When the CEO and officers of a corporation run the place as their own personal bank and harem...the employees are in fact looking after their health and retirement by forming unions.

That is what you won't address. Then the employees have some influence over their own work environment and compensation.

It makes no sense to me to think that a company can act as if the employees are an expendable commodity but the shareholders should be treated as if the company exists solely for their benefit. The people who run a publicly traded company should be expected to run the company with the long term health of the company in mind. That means that they must recognize how to motivate employees. Some times that means through pay and benefits....sometimes there are other ways.

I am not arguing that unions should engage in negotiations that ignore the productivity of the workers or the flexibility of the company in using their resources. Unions did a lot of damage to the steel industry and the auto industry as well....You seem to think that those union abuses mean we need to ban unions. The CEO and board of directors at Enron screwed investors, employees and customers....does that mean we should ban CEOs and boards of directors?
I am not suggeting that unions should be banned. What I am saying is when a company gets in trouble (money wise) and goes to the union for concessions to keep the business afloat, than the union has a obligation to do so for the sake of their members. However, it is more the case than not that the unions refuse to give up anything to keep the company up and running.

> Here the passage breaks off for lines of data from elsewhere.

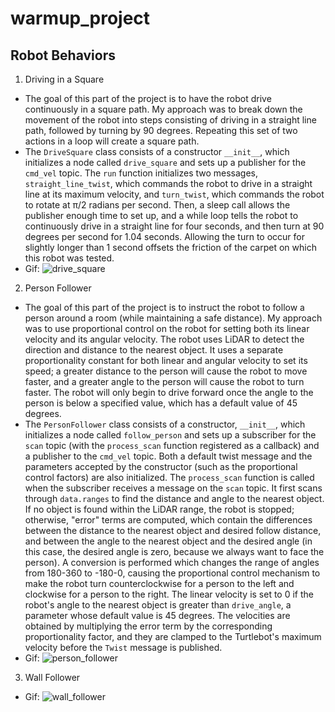 # warmup_project

## Robot Behaviors
1) Driving in a Square
- The goal of this part of the project is to have the robot drive continuously in a square path. My approach was to break down the movement of the robot into steps consisting of driving in a straight line path, followed by turning by 90 degrees. Repeating this set of two actions in a loop will create a square path.
- The `DriveSquare` class consists of a constructor `__init__`, which initializes a node called `drive_square` and sets up a publisher for the `cmd_vel` topic. The `run` function initializes two messages, `straight_line_twist`, which commands the robot to drive in a straight line at its maximum velocity, and `turn_twist`, which commands the robot to rotate at π/2 radians per second. Then, a sleep call allows the publisher enough time to set up, and a while loop tells the robot to continuously drive in a straight line for four seconds, and then turn at 90 degrees per second for 1.04 seconds. Allowing the turn to occur for slightly longer than 1 second offsets the friction of the carpet on which this robot was tested.
- Gif: ![drive_square](gifs/drive_square.gif)

2) Person Follower
- The goal of this part of the project is to instruct the robot to follow a person around a room (while maintaining a safe distance). My approach was to use proportional control on the robot for setting both its linear velocity and its angular velocity. The robot uses LiDAR to detect the direction and distance to the nearest object. It uses a separate proportionality constant for both linear and angular velocity to set its speed; a greater distance to the person will cause the robot to move faster, and a greater angle to the person will cause the robot to turn faster. The robot will only begin to drive forward once the angle to the person is below a specified value, which has a default value of 45 degrees.
- The `PersonFollower` class consists of a constructor, ``__init__``, which initializes a node called `follow_person` and sets up a subscriber for the `scan` topic (with the `process_scan` function registered as a callback) and a publisher to the `cmd_vel` topic. Both a default twist message and the parameters accepted by the constructor (such as the proportional control factors) are also initialized. The `process_scan` function is called when the subscriber receives a message on the `scan` topic. It first scans through `data.ranges` to find the distance and angle to the nearest object. If no object is found within the LiDAR range, the robot is stopped; otherwise, "error" terms are computed, which contain the differences between the distance to the nearest object and desired follow distance, and between the angle to the nearest object and the desired angle (in this case, the desired angle is zero, because we always want to face the person). A conversion is performed which changes the range of angles from 180-360 to -180-0, causing the proportional control mechanism to make the robot turn counterclockwise for a person to the left and clockwise for a person to the right. The linear velocity is set to 0 if the robot's angle to the nearest object is greater than `drive_angle`, a parameter whose default value is 45 degrees. The velocities are obtained by multiplying the error term by the corresponding proportionality factor, and they are clamped to the Turtlebot's maximum velocity before the `Twist` message is published.
- Gif: ![person_follower](gifs/person_follower.gif)

3) Wall Follower
- Gif: ![wall_follower](gifs/wall_follower.gif)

I will also state that the company's management has the same obligation. If management is asking the union to give up certain negoiated entitlements than the management should be willing to give up the same.

On Enron it suggests that the management should have went to prison, their assets and the assets of the company, real and monitary be seiged and divided amoung those affested by what the management did. However, union CEOs seem to be able to walk away from a failed company when the union caused that failure with no reprocussions, now is that fair?